The Bruins, meanwhile, chipped away at the deficit with their characteristically balanced offensive approach. Six different players average double figures in points this season, and their equal-opportunity offense rolled on against the Ducks. All seven Bruins who played at least five minutes took seven or more shots, with each of them scoring between eight and 15 points. For comparison, Brooks and Dorsey combined for nearly half of Oregon’s total shots (34 of 69).
UCLA’s ability to experiment with multiple points of attack and ride the hot hand is the hallmark of most up-tempo offenses, and part of what allows the team to score at such a prolific rate. Bryce Alford made three 3-pointers in the first half to keep the team in the game, then didn’t score at all in the second. After Oregon went up 15 on Brooks’s and Dorsey’s jumpers, Thomas Welsh added four baskets to help cut the lead to three, then didn’t take another shot as Lonzo Ball took over. And Ball transformed a rather unimpressive statistical showing — as The Ringer’s Danny Chau remarked, it’s probably the first time since elementary school he managed only one assist — into a SportsCenter "Top 10" appearance in the final 80 seconds.
That list doesn’t even include sixth man Aaron Holiday, who tied Ball for the team lead with 15 points, or the other steady scorers who populate the Bruins’ rotation. It’s rare that a college team can run a play for anybody on the court and expect a bucket, but UCLA ranks second nationally in scoring for a reason.
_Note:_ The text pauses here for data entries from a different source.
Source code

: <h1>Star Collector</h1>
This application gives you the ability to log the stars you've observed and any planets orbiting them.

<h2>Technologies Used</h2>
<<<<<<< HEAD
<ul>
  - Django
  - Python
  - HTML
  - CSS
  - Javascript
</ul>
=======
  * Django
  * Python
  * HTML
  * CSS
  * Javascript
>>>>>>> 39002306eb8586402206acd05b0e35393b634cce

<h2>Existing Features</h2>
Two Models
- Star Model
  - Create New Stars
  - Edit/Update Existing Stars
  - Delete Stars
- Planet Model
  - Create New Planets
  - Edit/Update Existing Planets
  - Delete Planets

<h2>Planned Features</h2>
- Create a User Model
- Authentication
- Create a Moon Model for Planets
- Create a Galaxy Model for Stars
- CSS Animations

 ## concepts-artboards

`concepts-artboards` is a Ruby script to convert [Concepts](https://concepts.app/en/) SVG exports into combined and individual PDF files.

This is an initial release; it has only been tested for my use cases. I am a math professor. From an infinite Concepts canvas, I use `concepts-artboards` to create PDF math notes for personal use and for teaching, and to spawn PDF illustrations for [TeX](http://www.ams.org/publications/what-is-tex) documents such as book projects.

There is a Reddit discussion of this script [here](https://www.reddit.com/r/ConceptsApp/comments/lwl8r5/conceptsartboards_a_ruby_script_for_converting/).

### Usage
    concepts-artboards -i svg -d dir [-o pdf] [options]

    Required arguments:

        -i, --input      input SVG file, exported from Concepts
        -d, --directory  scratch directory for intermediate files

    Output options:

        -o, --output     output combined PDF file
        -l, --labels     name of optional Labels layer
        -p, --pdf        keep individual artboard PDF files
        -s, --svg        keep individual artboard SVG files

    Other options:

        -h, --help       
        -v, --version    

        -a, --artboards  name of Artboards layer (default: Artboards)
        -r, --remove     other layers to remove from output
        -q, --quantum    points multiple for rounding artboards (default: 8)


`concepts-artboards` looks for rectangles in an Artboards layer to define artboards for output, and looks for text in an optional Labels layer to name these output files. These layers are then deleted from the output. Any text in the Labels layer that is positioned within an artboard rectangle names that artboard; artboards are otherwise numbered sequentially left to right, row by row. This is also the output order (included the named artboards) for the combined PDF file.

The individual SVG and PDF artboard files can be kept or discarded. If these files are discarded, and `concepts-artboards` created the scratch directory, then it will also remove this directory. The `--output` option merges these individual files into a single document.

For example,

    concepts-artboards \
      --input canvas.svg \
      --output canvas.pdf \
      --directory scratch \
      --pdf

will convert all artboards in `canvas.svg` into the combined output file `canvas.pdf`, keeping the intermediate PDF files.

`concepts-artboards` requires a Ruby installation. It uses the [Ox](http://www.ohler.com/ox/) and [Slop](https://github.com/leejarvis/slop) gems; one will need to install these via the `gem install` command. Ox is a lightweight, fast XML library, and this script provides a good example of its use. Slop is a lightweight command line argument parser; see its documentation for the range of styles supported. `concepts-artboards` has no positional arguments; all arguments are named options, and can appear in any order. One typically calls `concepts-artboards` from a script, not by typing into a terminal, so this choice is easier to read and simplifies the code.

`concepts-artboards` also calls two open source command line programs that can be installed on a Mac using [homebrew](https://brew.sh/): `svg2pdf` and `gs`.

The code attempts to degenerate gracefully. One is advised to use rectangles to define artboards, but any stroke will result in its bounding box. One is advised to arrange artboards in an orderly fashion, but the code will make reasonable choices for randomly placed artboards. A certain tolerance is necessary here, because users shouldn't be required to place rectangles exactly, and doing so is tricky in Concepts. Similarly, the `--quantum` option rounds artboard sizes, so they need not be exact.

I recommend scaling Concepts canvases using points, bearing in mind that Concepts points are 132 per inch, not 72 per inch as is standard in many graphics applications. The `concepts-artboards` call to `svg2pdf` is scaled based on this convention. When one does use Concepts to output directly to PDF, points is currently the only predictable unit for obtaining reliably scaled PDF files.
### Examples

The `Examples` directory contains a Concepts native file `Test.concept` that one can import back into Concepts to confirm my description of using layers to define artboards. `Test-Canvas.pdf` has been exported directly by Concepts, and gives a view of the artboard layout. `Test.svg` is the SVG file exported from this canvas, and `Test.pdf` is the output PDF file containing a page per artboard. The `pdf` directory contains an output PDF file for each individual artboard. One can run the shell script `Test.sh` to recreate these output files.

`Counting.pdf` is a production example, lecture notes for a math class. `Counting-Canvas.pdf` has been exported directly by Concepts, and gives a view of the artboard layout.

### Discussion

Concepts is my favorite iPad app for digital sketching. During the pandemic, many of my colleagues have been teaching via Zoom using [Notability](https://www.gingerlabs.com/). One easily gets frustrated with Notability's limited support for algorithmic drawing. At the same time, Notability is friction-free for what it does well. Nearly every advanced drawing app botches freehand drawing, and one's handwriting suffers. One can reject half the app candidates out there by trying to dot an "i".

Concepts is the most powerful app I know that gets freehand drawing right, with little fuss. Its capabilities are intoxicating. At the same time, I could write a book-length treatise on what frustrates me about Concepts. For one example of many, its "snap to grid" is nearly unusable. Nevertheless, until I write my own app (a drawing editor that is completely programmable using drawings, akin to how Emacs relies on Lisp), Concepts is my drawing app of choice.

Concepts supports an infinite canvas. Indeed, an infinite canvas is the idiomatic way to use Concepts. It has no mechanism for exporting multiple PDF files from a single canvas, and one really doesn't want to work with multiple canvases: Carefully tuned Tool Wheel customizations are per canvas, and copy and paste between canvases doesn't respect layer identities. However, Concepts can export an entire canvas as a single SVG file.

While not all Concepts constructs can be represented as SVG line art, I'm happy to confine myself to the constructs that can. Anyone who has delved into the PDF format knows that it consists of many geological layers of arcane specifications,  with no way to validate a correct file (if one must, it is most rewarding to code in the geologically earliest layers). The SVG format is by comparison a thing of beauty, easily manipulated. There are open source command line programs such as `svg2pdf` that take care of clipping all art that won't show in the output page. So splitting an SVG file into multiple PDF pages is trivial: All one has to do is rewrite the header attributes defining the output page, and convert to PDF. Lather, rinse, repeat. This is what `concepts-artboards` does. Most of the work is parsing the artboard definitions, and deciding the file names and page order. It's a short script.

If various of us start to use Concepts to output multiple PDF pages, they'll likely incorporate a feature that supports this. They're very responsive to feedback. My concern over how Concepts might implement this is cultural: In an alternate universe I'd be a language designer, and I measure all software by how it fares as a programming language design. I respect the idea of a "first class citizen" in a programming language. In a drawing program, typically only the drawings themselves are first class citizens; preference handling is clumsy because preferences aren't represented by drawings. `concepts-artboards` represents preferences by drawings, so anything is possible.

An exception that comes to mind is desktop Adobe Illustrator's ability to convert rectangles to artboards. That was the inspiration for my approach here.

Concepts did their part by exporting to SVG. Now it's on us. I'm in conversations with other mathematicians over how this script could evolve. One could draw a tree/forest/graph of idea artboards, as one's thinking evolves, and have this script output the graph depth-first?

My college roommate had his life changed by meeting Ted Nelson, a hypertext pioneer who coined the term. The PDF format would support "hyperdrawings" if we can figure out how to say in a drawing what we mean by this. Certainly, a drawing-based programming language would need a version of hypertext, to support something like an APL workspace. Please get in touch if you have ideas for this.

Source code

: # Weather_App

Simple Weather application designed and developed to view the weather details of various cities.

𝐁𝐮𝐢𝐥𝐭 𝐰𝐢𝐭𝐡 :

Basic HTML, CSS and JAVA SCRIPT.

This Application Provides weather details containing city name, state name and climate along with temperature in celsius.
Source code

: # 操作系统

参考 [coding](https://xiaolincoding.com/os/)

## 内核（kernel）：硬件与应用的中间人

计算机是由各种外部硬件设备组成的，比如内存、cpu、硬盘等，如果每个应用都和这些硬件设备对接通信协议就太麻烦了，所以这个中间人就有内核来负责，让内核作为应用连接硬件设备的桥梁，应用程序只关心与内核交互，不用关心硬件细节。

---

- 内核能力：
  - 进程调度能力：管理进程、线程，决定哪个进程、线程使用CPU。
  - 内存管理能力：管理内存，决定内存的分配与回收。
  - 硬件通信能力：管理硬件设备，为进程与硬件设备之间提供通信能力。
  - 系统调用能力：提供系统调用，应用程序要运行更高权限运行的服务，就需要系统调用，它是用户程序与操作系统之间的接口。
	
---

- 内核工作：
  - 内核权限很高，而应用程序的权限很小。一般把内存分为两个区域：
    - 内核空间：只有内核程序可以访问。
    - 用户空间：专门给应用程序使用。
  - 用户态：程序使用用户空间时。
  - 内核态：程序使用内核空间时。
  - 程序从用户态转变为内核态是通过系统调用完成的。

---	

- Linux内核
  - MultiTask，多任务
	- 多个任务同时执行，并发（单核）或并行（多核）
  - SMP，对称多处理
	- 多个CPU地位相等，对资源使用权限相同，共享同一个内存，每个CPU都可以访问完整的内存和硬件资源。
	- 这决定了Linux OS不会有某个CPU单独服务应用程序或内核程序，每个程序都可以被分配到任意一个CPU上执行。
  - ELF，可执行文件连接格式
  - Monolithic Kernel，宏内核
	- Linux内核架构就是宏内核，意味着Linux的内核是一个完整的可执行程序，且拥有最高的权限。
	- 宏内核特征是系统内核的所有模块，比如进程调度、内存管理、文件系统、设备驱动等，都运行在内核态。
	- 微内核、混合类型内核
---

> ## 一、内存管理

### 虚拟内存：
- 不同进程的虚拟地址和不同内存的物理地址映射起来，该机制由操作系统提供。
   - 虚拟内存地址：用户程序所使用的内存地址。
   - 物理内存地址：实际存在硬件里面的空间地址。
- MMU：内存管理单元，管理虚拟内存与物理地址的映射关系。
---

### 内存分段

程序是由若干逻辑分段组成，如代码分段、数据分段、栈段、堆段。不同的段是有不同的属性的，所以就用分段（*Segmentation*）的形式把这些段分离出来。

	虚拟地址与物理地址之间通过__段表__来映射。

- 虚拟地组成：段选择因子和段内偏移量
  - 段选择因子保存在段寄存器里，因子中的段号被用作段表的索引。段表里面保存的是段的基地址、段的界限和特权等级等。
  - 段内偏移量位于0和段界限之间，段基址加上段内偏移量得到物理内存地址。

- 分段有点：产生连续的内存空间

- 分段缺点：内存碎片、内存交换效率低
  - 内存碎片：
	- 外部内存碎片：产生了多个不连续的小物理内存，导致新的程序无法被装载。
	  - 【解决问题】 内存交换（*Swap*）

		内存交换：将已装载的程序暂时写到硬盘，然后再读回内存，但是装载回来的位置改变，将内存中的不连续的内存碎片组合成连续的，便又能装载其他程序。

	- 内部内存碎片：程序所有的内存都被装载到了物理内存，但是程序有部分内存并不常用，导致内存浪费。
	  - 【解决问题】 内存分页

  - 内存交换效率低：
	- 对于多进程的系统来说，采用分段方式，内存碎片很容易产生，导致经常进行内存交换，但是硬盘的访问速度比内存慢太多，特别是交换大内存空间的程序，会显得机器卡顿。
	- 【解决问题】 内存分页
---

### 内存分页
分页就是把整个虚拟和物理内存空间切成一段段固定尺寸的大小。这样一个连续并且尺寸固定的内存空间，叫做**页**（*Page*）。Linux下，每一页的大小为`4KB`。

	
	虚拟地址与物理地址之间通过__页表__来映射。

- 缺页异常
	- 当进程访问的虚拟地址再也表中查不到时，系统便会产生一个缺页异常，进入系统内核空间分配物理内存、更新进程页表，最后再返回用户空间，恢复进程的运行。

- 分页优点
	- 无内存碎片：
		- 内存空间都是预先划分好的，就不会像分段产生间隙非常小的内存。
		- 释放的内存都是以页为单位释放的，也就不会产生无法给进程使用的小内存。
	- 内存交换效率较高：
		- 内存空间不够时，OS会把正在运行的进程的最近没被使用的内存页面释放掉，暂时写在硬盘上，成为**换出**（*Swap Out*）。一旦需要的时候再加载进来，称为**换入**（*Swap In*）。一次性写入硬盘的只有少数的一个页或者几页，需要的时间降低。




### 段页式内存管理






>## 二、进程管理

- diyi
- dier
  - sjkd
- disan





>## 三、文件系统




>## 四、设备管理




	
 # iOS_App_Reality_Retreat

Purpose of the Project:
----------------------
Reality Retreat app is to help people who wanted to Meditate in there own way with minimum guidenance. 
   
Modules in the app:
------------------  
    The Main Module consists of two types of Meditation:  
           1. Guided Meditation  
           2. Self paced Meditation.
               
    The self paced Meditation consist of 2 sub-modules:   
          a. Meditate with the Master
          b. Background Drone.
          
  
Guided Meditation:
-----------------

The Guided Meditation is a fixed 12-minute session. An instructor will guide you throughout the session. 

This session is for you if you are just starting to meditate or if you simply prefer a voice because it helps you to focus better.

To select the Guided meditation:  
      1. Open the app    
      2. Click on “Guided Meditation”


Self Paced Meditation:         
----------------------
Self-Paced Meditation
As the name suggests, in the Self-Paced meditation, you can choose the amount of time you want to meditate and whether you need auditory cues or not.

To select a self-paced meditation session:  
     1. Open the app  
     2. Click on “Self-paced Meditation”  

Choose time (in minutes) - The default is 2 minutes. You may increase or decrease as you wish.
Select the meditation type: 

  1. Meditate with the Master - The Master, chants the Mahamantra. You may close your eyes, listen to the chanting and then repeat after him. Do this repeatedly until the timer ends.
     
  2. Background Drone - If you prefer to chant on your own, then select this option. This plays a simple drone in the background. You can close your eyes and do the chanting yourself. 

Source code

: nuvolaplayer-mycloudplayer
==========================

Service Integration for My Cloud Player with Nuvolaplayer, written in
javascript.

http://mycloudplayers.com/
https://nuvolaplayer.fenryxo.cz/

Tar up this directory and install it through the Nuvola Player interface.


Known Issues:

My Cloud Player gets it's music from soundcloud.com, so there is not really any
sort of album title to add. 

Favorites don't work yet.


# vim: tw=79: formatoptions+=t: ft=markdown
Teams That Run Together, Keep Viewers Together
People watch, say, a Tony Bennett Virginia team in the same way they add a documentary to their Netflix queues — it’s important and principled, sure, but they’d be lying if they said they wouldn’t rather watch superheroes punch each other and run fast breaks for two hours. Thursday was a night for popcorn.
By KenPom’s adjusted tempo ratings, UCLA entered the game playing at the fastest pace of any power-conference team, and UNC slotted in at sixth. Oregon and Duke place lower on the list, but neither team was shy about matching its opponent step for fast-break step in the doubleheader. It was four hours of fun.
In both Durham and Westwood, the ball was flying around the court, and the games were allowed to flow without interference from overeager officials. Duke and UNC combined for just five free throws in the entire first half, for instance, and the Tar Heels’ 114.7 points per 100 possessions was the worst offensive rating of any of the four teams. There is a time and place for stout defense, and any matchup between Virginia and a ranked, high-octane opponent remains a fascinating tactical battle. But on this Thursday night, awash in the chants of Cameron Crazies and Bill Walton’s rambling storytelling, the doubleheader couldn’t have been more compelling. Baskets came in bunches; a star shone in prime time. March is just three weeks away.